Jacques Higelin est une autre grande signature des Disques Canetti. L’album Jacques Higelin chante Higelin et Vian met bien en évidence l’une des caractéristiques essentielles de l’esprit Canetti. Pour ce dernier, la chanson est avant tout un artisanat dans lequel une voix singulière et des arrangements dépouillés servent à mettre en lumière une écriture musicale sophistiquée et des paroles flirtant avec la poésie (voire des poèmes tout court). Comme pour ses contemporains de la Nouvelle Vague, ce sont les notions d’auteur et d’anticonformisme qui priment aux yeux du producteur. C’est encore Canetti qui a encouragé de nombreux comédiens à franchir le mur du chant. Notamment Serge Reggiani et Magali Noël chantant Vian, mais aussi Judith Magre interprétant Esther Prestia.

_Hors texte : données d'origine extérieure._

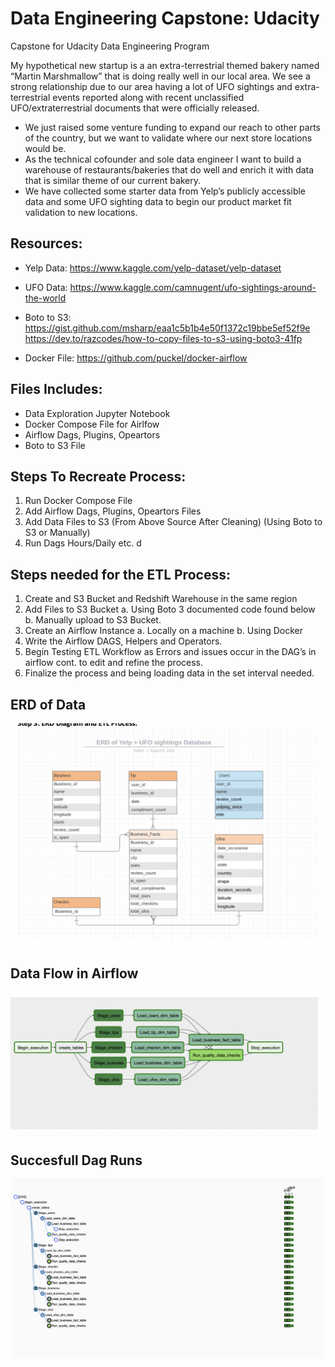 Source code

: # Data Engineering Capstone: Udacity
Capstone for Udacity Data Engineering Program


My hypothetical new startup is a an extra-terrestrial themed bakery named “Martin Marshmallow” that is doing really well in our local area. We see a strong relationship due to our area having a lot of UFO sightings and extra-terrestrial events reported along with recent unclassified UFO/extraterrestrial documents that were officially released.

*	We just raised some venture funding to expand our reach to other parts of the country, but we want to validate where our next store locations would be.  
*	As the technical cofounder and sole data engineer I want to build a warehouse of restaurants/bakeries that do well and enrich it with data that is similar theme of our current bakery. 
*	We have collected some starter data from Yelp’s publicly accessible data and some UFO
 sighting data to begin our product market fit validation to new locations.
 
## Resources: 

* Yelp Data: 
https://www.kaggle.com/yelp-dataset/yelp-dataset

* UFO Data: 
https://www.kaggle.com/camnugent/ufo-sightings-around-the-world

* Boto to S3: 
https://gist.github.com/msharp/eaa1c5b1b4e50f1372c19bbe5ef52f9e
https://dev.to/razcodes/how-to-copy-files-to-s3-using-boto3-41fp

* Docker File: 
https://github.com/puckel/docker-airflow


## Files Includes:

* Data Exploration Jupyter Notebook
* Docker Compose File for Airlfow
* Airflow Dags, Plugins, Opeartors 
* Boto to S3 File



## Steps To Recreate Process:
1. Run Docker Compose File
2. Add Airflow Dags, Plugins, Opeartors Files
3. Add Data Files to S3 (From Above Source After Cleaning) (Using Boto to S3 or Manually) 
4. Run Dags Hours/Daily etc. d


## Steps needed for the ETL Process: 
1.	Create and S3 Bucket and Redshift Warehouse in the same region 
2.	Add Files to S3 Bucket 
a.	Using Boto 3 documented code found below 
b.	Manually upload to S3 Bucket. 
3.	Create an Airflow Instance
a.	Locally on a machine
b.	Using Docker
4.	Write the Airflow DAGS, Helpers and Operators.
5.	Begin Testing ETL Workflow as Errors and issues occur in the DAG’s in airflow cont. to edit and refine the process. 
6.	Finalize the process and being loading data in the set interval needed. 


## ERD of Data 
![ERD](ERD.png)



## Data Flow in Airflow
![Data Flow in Airflow](DataFlow.png)


## Succesfull Dag Runs
![dag_runs](/Dag_Runs.png)
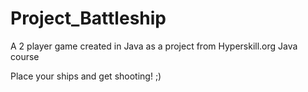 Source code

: # Project_Battleship

A 2 player game created in Java as a project from Hyperskill.org Java course

Place your ships and get shooting! ;)
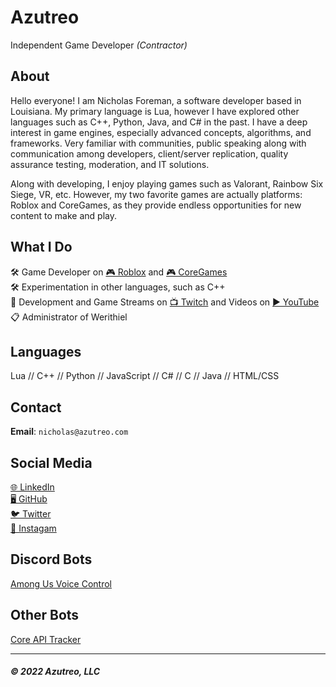 # Azutreo
Independent Game Developer *(Contractor)*

## About
Hello everyone! I am Nicholas Foreman, a software developer based in Louisiana. My primary language is Lua, however I have explored other languages such as C++, Python, Java, and C# in the past. I have a deep interest in game engines, especially advanced concepts, algorithms, and frameworks. Very familiar with communities, public speaking along with communication among developers, client/server replication, quality assurance testing, moderation, and IT solutions.


Along with developing, I enjoy playing games such as Valorant, Rainbow Six Siege, VR, etc. However, my two favorite games are actually platforms: Roblox and CoreGames, as they provide endless opportunities for new content to make and play.


## What I Do
🛠️ Game Developer on [🎮 Roblox](https://www.roblox.com/users/9221415/profile) and [🎮 CoreGames](https://www.coregames.com/user/f9df3457225741c89209f6d484d0eba8)  
🛠️ Experimentation in other languages, such as C++  
🎥 Development and Game Streams on [📺 Twitch](https://twitch.tv/nicholas_foreman) and Videos on [▶️ YouTube](https://youtube.com/channel/UCBB61e0tBEiu1Qyfw3fkWng)  
📋 Administrator of Werithiel  

## Languages
Lua // C++ // Python // JavaScript // C# // C // Java // HTML/CSS

## Contact

**Email**: `nicholas@azutreo.com`

## Social Media
[🌐 LinkedIn](https://linkedin.com/in/nicholas-foreman)  
[🖥️ GitHub](https://github.com/nicholasforeman)  
[🐦 Twitter](https://twitter.com/nickwforeman)  
[📱 Instagam](https://instagram.com/nicholas_w_foreman/)

## Discord Bots
[Among Us Voice Control](http://nicholasforeman.me/among-us-voice-control/)

## Other Bots
[Core API Tracker](https://github.com/nicholasforeman/core-api-tracker)

---

##### © 2022 Azutreo, LLC

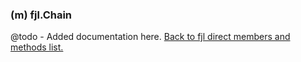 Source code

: ### (m) fjl.Chain
@todo - Added documentation here.
[Back to fjl direct members and methods list.](#members-and-methods)
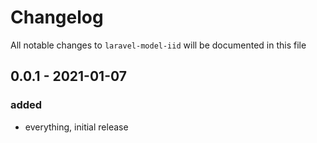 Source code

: # Changelog

All notable changes to `laravel-model-iid` will be documented in this file

## 0.0.1 - 2021-01-07
### added
- everything, initial release
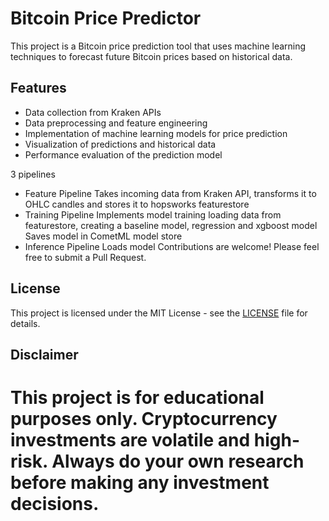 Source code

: # Bitcoin Price Predictor

This project is a Bitcoin price prediction tool that uses machine learning techniques to forecast future Bitcoin prices based on historical data.

## Features

- Data collection from Kraken APIs
- Data preprocessing and feature engineering
- Implementation of machine learning models for price prediction
- Visualization of predictions and historical data
- Performance evaluation of the prediction model


3 pipelines 
- Feature Pipeline
    Takes incoming data from Kraken API, transforms it to OHLC candles and stores it to hopsworks featurestore
- Training Pipeline
    Implements model training loading data from featurestore, creating a baseline model, regression and xgboost model
    Saves model in CometML model store
- Inference Pipeline
    Loads model
Contributions are welcome! Please feel free to submit a Pull Request.

## License

This project is licensed under the MIT License - see the [LICENSE](LICENSE) file for details.

## Disclaimer

This project is for educational purposes only. Cryptocurrency investments are volatile and high-risk. Always do your own research before making any investment decisions.
=======



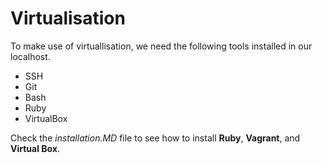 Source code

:# Virtualisation

To make use of virtuallisation, we need the following tools installed in our localhost.
- SSH
- Git
- Bash
- Ruby
- VirtualBox

Check the *installation.MD* file to see how to install **Ruby**, **Vagrant**, and **Virtual Box**.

Des albums incontournables de Brigitte Fontaine, Catherine Sauvage, Monique Morelli ou encore un live de Charles Trenet : la liste des chefs-d’œuvre produits par le label est telle qu’elle oblige à faire des impasses frustrantes. La fraîcheur, la jeunesse, l’audace, la poésie, mais aussi la force d’une personnalité hors du commun : tels pourrait être la marque de fabrique des « artistes Canetti ». Des qualificatifs s’appliquant à Canetti lui-même. Son ouverture d’esprit infinie, ainsi que sa volonté de ne pas se soumettre aux modes et aux lois du show-business ont apporté à la chanson française du XXe siècle une empreinte, un style dont on peut encore sentir les effets aujourd’hui.